If any of your friends can't resist going back (I know, friends feel like they have to try to stick up for each other) and want to tell you what he's saying THIS time, tell them very nicely that you've decided what he can say on his little forum to his pals isn't worth your time, or theirs, and you don't give a err, darn what he says, you're not interested in wasting your time on his pathetic rants. I ended up drawing the line since 1) I knew I wasn't going to respond, and 2) I knew the people who believed any of the nonsense didn't know me so any response would be wasted. So I just said since I couldn't and wouldn't do anything anyway, it didn't matter what he was saying, if it made him feel better to make a jerk of himself, oh well, it wasn't going to be my problem anymore.

 

If he doesn't stop at work, be firm.

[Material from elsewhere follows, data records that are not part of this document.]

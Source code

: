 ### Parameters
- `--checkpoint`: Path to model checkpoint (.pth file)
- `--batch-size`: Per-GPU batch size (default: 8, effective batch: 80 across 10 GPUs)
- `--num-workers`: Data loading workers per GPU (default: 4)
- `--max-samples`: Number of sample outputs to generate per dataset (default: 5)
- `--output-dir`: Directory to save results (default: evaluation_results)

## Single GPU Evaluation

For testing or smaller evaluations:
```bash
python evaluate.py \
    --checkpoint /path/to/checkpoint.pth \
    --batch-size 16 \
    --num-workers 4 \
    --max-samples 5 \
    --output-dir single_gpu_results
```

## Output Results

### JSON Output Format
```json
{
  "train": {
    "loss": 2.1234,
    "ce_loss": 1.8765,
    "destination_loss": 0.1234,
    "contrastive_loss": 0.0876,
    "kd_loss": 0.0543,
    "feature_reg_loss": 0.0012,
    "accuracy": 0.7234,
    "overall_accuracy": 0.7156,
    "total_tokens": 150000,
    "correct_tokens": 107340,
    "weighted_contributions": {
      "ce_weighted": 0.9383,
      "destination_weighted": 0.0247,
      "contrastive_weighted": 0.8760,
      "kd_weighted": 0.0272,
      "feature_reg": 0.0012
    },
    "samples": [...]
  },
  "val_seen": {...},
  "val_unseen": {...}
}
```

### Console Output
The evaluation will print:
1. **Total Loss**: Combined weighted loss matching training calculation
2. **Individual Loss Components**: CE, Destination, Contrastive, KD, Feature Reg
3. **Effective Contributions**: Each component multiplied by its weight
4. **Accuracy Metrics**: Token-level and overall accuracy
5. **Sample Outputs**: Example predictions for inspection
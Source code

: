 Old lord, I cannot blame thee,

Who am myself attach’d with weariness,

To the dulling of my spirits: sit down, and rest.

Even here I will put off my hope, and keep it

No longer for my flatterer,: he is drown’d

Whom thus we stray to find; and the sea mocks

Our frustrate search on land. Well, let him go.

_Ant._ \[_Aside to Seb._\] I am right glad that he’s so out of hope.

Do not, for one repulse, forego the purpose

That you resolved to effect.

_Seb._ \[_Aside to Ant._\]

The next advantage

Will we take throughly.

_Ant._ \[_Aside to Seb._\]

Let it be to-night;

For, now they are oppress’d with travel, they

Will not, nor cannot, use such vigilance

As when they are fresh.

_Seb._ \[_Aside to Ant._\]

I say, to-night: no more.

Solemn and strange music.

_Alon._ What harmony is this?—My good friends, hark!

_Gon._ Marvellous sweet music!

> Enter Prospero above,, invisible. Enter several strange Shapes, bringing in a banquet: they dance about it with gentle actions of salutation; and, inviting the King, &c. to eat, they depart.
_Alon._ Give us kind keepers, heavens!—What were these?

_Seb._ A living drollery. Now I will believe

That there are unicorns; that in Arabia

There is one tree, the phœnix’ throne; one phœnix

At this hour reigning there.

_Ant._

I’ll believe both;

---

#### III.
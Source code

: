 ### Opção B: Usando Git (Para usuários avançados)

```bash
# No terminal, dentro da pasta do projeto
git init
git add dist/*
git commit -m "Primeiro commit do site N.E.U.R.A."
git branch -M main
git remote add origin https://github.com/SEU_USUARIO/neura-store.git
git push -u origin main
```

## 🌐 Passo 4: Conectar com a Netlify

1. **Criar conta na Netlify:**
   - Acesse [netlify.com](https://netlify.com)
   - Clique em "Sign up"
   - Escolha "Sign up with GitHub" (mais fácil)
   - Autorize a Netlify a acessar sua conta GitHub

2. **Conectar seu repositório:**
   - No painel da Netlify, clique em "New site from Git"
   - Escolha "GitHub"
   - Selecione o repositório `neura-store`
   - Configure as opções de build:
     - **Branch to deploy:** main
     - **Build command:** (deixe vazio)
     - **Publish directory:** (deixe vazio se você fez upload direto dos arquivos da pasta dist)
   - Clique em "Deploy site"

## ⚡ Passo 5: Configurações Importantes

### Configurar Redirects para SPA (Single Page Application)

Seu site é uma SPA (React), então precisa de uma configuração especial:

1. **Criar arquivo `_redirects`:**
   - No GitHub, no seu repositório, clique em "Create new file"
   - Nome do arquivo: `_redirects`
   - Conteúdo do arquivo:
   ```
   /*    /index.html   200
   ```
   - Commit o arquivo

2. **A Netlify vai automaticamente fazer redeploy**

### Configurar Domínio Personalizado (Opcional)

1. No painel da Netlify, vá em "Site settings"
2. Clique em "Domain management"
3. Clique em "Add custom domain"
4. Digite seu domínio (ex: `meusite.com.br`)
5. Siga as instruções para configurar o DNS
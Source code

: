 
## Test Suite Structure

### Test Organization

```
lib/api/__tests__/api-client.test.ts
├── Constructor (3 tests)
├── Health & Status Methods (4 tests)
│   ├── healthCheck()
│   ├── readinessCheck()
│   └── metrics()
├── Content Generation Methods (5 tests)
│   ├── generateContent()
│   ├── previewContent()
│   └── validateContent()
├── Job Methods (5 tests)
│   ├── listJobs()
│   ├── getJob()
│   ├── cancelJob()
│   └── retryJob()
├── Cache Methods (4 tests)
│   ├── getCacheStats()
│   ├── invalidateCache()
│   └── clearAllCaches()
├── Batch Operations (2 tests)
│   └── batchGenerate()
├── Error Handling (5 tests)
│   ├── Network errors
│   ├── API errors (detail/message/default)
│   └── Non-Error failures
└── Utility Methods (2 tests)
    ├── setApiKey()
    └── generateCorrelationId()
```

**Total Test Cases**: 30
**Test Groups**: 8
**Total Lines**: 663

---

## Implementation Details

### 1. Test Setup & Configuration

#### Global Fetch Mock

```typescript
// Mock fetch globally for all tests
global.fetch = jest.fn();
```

Go to your boss again and tell him you don't have a problem working with him in a civil and professional manner, but he seems unable to return the favor, and you'd prefer not to have to go to personnel over the matter. This is something you do NOT have to tolerate. If he's acting like a rude child, and not a professional, he deserves to be treated like one - by the people over him at work. You're not being small or mean by telling them you need to be able to work in an environment that's not openly hostile. If it's applicable, ask if one of you can be transferred to another department or shift. If not, unless you're in love with your job, if they won't do something about it, look for another one. And when you leave, tell them WHY you're leaving, that his open hostility and management's unwillingness to really deal with it was making it impossible for you to do your job properly, and you didn't feel you should have to put up with it.

 

As a last resort, if he continues to give you grief instead of ignoring you, you can file harassment charges against him, both at work and civilly. His behavior isn't acceptable at all, and you shouldn't have to put up with it, period.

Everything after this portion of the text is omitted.